How Integrated Electronic Data Interchange Answers Real-Time Consumer Demands

Integrated electronic data interchange enables supply chain collaboration, execution and visibility through the extended supply chain.

Paul Magel
Paul Magel

With the rise of e-commerce and mobile shopping, consumers today expect to make purchases when and where they want. According to Statista, global e-commerce sales are projected to reach $1.92 trillion by the end of year. In addition to making purchases at their convenience, consumers anticipate receiving items instantaneously. As shipping expectations move from days to mere hours, retailers are putting immense pressure on their supply chain partners. In addition to wholesalers and suppliers having to support multiple channels of commerce, they also need to meet higher fulfillment rates, offer timely shipment notifications and accurate product information, and increase their speed of delivery—leaving little room for errors or delays.
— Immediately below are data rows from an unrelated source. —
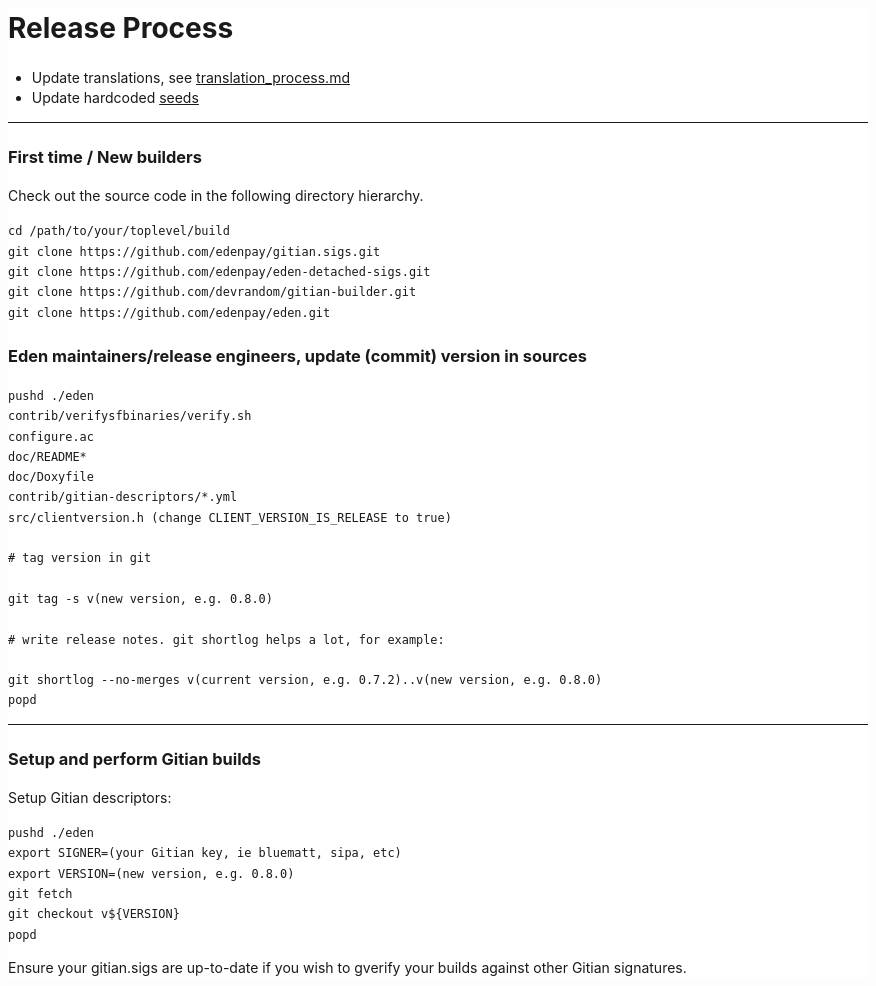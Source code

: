 Release Process
====================

* Update translations, see [translation_process.md](https://github.com/edenpay/eden/blob/master/doc/translation_process.md#syncing-with-transifex)
* Update hardcoded [seeds](/contrib/seeds)

* * *

### First time / New builders
Check out the source code in the following directory hierarchy.

	cd /path/to/your/toplevel/build
	git clone https://github.com/edenpay/gitian.sigs.git
	git clone https://github.com/edenpay/eden-detached-sigs.git
	git clone https://github.com/devrandom/gitian-builder.git
	git clone https://github.com/edenpay/eden.git

### Eden maintainers/release engineers, update (commit) version in sources

	pushd ./eden
	contrib/verifysfbinaries/verify.sh
	configure.ac
	doc/README*
	doc/Doxyfile
	contrib/gitian-descriptors/*.yml
	src/clientversion.h (change CLIENT_VERSION_IS_RELEASE to true)

	# tag version in git

	git tag -s v(new version, e.g. 0.8.0)

	# write release notes. git shortlog helps a lot, for example:

	git shortlog --no-merges v(current version, e.g. 0.7.2)..v(new version, e.g. 0.8.0)
	popd

* * *

### Setup and perform Gitian builds

 Setup Gitian descriptors:

	pushd ./eden
	export SIGNER=(your Gitian key, ie bluematt, sipa, etc)
	export VERSION=(new version, e.g. 0.8.0)
	git fetch
	git checkout v${VERSION}
	popd

  Ensure your gitian.sigs are up-to-date if you wish to gverify your builds against other Gitian signatures.
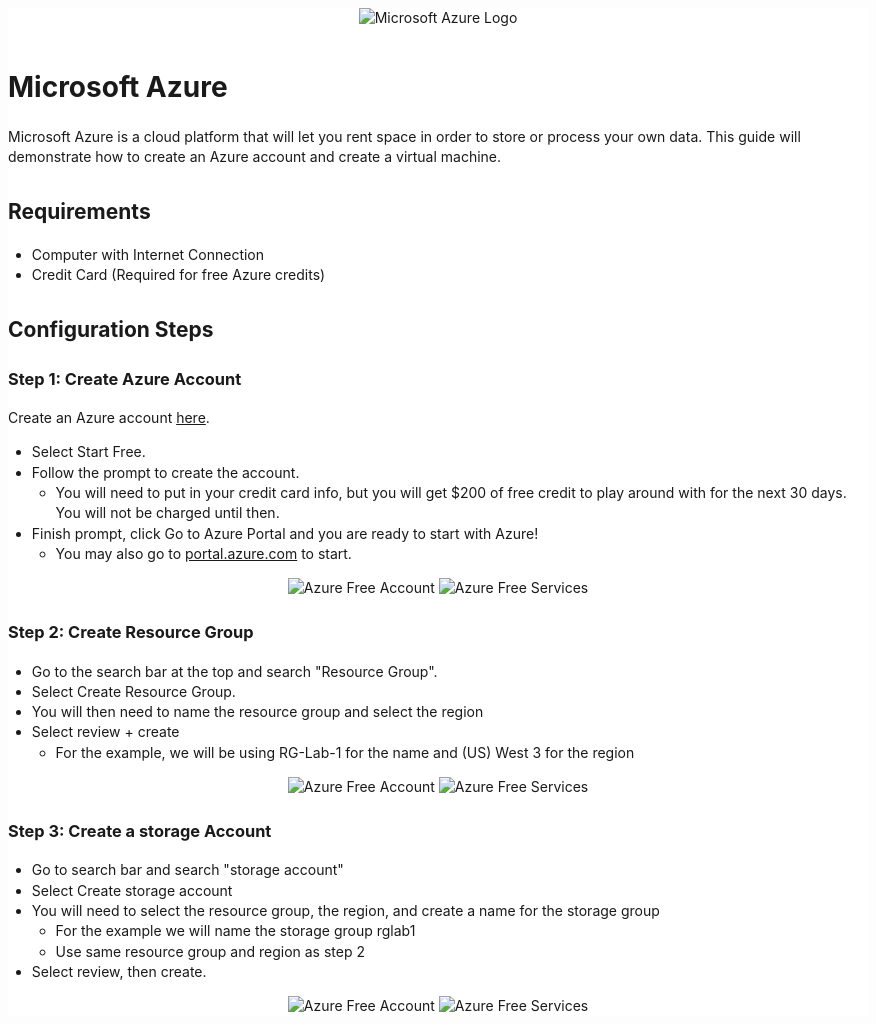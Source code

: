 <p align="center">
<img src="https://i.imgur.com/4wqxHID.png" height="40%" width="60%" alt="Microsoft Azure Logo"/>
</p>

<h1>Microsoft Azure</h1>
Microsoft Azure is a cloud platform that will let you rent space in order to store or process your own data. This guide will demonstrate how to create an Azure account and create a virtual machine.

<h2>Requirements</h2>

- Computer with Internet Connection
- Credit Card (Required for free Azure credits)

<h2>Configuration Steps</h2>


<h3>Step 1: Create Azure Account</h3>


Create an Azure account [here](https://azure.microsoft.com/en-us/free/).
- Select Start Free.
- Follow the prompt to create the account. 
     - You will need to put in your credit card info, but you will get $200 of free credit to play around with for the next 30 days. You will not be charged until then.
- Finish prompt, click Go to Azure Portal and you are ready to start with Azure!
     - You may also go to [portal.azure.com](https://www.portal.azure.com) to start.


<p align="center">
<img src="https://i.imgur.com/rk4SD27.png" height="70%" width="70%" alt="Azure Free Account"/> <img src="https://i.imgur.com/f1eRIx4.png" height="70%" width="70%" alt="Azure Free Services"/>
</p>


<h3>Step 2: Create Resource Group</h3>

- Go to the search bar at the top and search "Resource Group".
- Select Create Resource Group.
- You will then need to name the resource group and select the region 
- Select review + create
    - For the example, we will be using RG-Lab-1 for the name and (US) West 3 for the region

<p align="center">
<img src="https://i.imgur.com/Afnk87u.png" height="70%" width="70%" alt="Azure Free Account"/> <img src="https://i.imgur.com/yBBln5a.png" height="70%" width="70%" alt="Azure Free Services"/>
</p>

<h3>Step 3: Create a storage Account</h3>

- Go to search bar and search "storage account"
- Select Create storage account
- You will need to select the resource group, the region, and create a name for the storage group
    - For the example we will name the storage group rglab1
    - Use same resource group and region as step 2
- Select review, then create.

<p align="center">
<img src="https://i.imgur.com/zhb3GHZ.png" height="70%" width="70%" alt="Azure Free Account"/> <img src="https://i.imgur.com/7ryNBQg.png" height="70%" width="70%" alt="Azure Free Services"/>
</p>
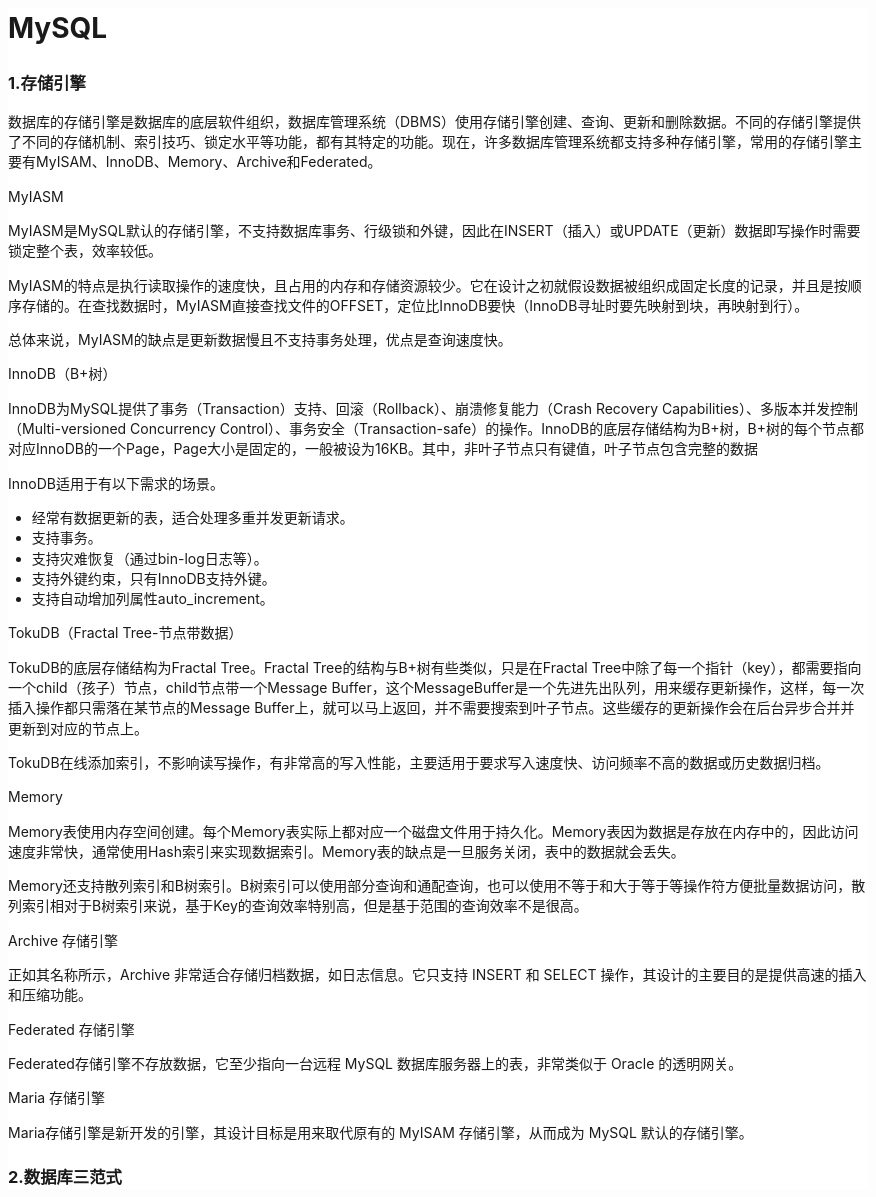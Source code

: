 # MySQL

### 1.存储引擎

数据库的存储引擎是数据库的底层软件组织，数据库管理系统（DBMS）使用存储引擎创建、查询、更新和删除数据。不同的存储引擎提供了不同的存储机制、索引技巧、锁定水平等功能，都有其特定的功能。现在，许多数据库管理系统都支持多种存储引擎，常用的存储引擎主要有MyISAM、InnoDB、Memory、Archive和Federated。

MyIASM

MyIASM是MySQL默认的存储引擎，不支持数据库事务、行级锁和外键，因此在INSERT（插入）或UPDATE（更新）数据即写操作时需要锁定整个表，效率较低。

MyIASM的特点是执行读取操作的速度快，且占用的内存和存储资源较少。它在设计之初就假设数据被组织成固定长度的记录，并且是按顺序存储的。在查找数据时，MyIASM直接查找文件的OFFSET，定位比InnoDB要快（InnoDB寻址时要先映射到块，再映射到行）。

总体来说，MyIASM的缺点是更新数据慢且不支持事务处理，优点是查询速度快。

InnoDB（B+树）

InnoDB为MySQL提供了事务（Transaction）支持、回滚（Rollback）、崩溃修复能力（Crash Recovery Capabilities）、多版本并发控制（Multi-versioned Concurrency Control）、事务安全（Transaction-safe）的操作。InnoDB的底层存储结构为B+树，B+树的每个节点都对应InnoDB的一个Page，Page大小是固定的，一般被设为16KB。其中，非叶子节点只有键值，叶子节点包含完整的数据

InnoDB适用于有以下需求的场景。

- 经常有数据更新的表，适合处理多重并发更新请求。
- 支持事务。
- 支持灾难恢复（通过bin-log日志等）。
- 支持外键约束，只有InnoDB支持外键。
- 支持自动增加列属性auto_increment。

TokuDB（Fractal Tree-节点带数据）

TokuDB的底层存储结构为Fractal Tree。Fractal Tree的结构与B+树有些类似，只是在Fractal Tree中除了每一个指针（key），都需要指向一个child（孩子）节点，child节点带一个Message Buffer，这个MessageBuffer是一个先进先出队列，用来缓存更新操作，这样，每一次插入操作都只需落在某节点的Message Buffer上，就可以马上返回，并不需要搜索到叶子节点。这些缓存的更新操作会在后台异步合并并更新到对应的节点上。

TokuDB在线添加索引，不影响读写操作，有非常高的写入性能，主要适用于要求写入速度快、访问频率不高的数据或历史数据归档。

Memory

Memory表使用内存空间创建。每个Memory表实际上都对应一个磁盘文件用于持久化。Memory表因为数据是存放在内存中的，因此访问速度非常快，通常使用Hash索引来实现数据索引。Memory表的缺点是一旦服务关闭，表中的数据就会丢失。

Memory还支持散列索引和B树索引。B树索引可以使用部分查询和通配查询，也可以使用不等于和大于等于等操作符方便批量数据访问，散列索引相对于B树索引来说，基于Key的查询效率特别高，但是基于范围的查询效率不是很高。

Archive 存储引擎

正如其名称所示，Archive 非常适合存储归档数据，如日志信息。它只支持 INSERT 和 SELECT 操作，其设计的主要目的是提供高速的插入和压缩功能。

Federated 存储引擎

Federated存储引擎不存放数据，它至少指向一台远程 MySQL 数据库服务器上的表，非常类似于 Oracle 的透明网关。

Maria 存储引擎

Maria存储引擎是新开发的引擎，其设计目标是用来取代原有的 MyISAM 存储引擎，从而成为 MySQL 默认的存储引擎。

### 2.数据库三范式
Suppliers and wholesalers need systems in place for rapid collaboration and visibility throughout the extended supply chain as they execute in an integrated and synchronized manner to ensure that they are meeting the retailers’, and subsequently the end-consumers’, expectations. Integrated electronic data interchange (EDI), in combination with modern interfaces such as real-time web services-based application program interfaces (APIs), enables supply chain collaboration, execution and visibility, streamlining operations and communications throughout the extended supply chain.

The Integrated Supply Chain Collaboration, Execution and Visibility Advantage

These integrated capabilities help eliminate time-intensive, manual processes that are vulnerable to human error, and can slow order capture, production and delivery times. By automating the information flow throughout the supply chain, from orders to shipping and returns, it enables wholesalers to meet the real-time demands of retailers and their customers, while optimizing supply chain efficiency.

For example, say that a U.S.-based apparel wholesaler utilizes factories in Asia to manufacture products, and leverages third-party logistics (3PL) partners, shippers and warehouses to fulfill its retailer customers’ stores and online orders. Through integrated EDI- and API-based supply chain collaboration, execution and visibility, the wholesaler can capture the order, search through its inventory back to production and return an accurate delivery date. Once the order is confirmed, the product is packed and shipped from the offshore factory, using international shipping, to the onshore warehouse, placed on a truck to the retailers’ stores or directly to the wholesaler’s end-consumer’s home.

This whole flow needs to be tracked in near real time, allowing all parties involved to be able to track the product movement until the order is fulfilled. The whole flow can be automated—creation of production orders, advance ship notices (ASN), retailer receipt of goods and invoices—using a combination of robust EDI signals and web services API depending on the sophistication of the supply chain partner involved.

Data miscommunication, such as a difference in the number of shipped items, can lead to customer dissatisfaction, leading to the retailer discontinuing business with that wholesaler. Wholesalers and suppliers also face chargebacks if shipments are late or if retailers do not receive an ASN, which hits their bottom line. Integrated EDI and APIs provide full data management and automation through the supply chain, enabling wholesalers to communicate consistently and efficiently—from factories to end-consumers. This means better data, faster processing, improved and frequent visibility, fewer errors and lower costs.

With this automation, wholesalers also have the flexibility to ship the product directly from the factory to the retailers’ stores without storing it—commonly referred to as cross-docking. The inventory is tracked, managed and transferred end to end in this process. The wholesaler can relay the details of the shipment to the retailer, without ever touching the products. The product leaves the factory packed and labeled, so it can be cross-docked and delivered straight to the right retailer store location—saving transportation, warehousing time and cost.

Given the current e-commerce landscape, real-time package updates and fulfillment are essential to retailer and consumer loyalty. Fully integrated supply chain collaboration, execution and visibility helps streamline operations, communications and visibility throughout the supply chain, eliminating potential miscommunication, ensuring accuracy, improving speed and enhancing business. In the real world, extended supply chain trading partners range in the sophistication of their systems. As retailers pressure supply partners to fulfill orders to a higher degree of accuracy and timeliness to meet consumer demands, fully integrated EDI- and API-based supply chain collaboration, execution and visibility is more critical than ever for successful outcomes.

Paul Magel is the president of the Business Applications and Technology Outsourcing Division at CGS.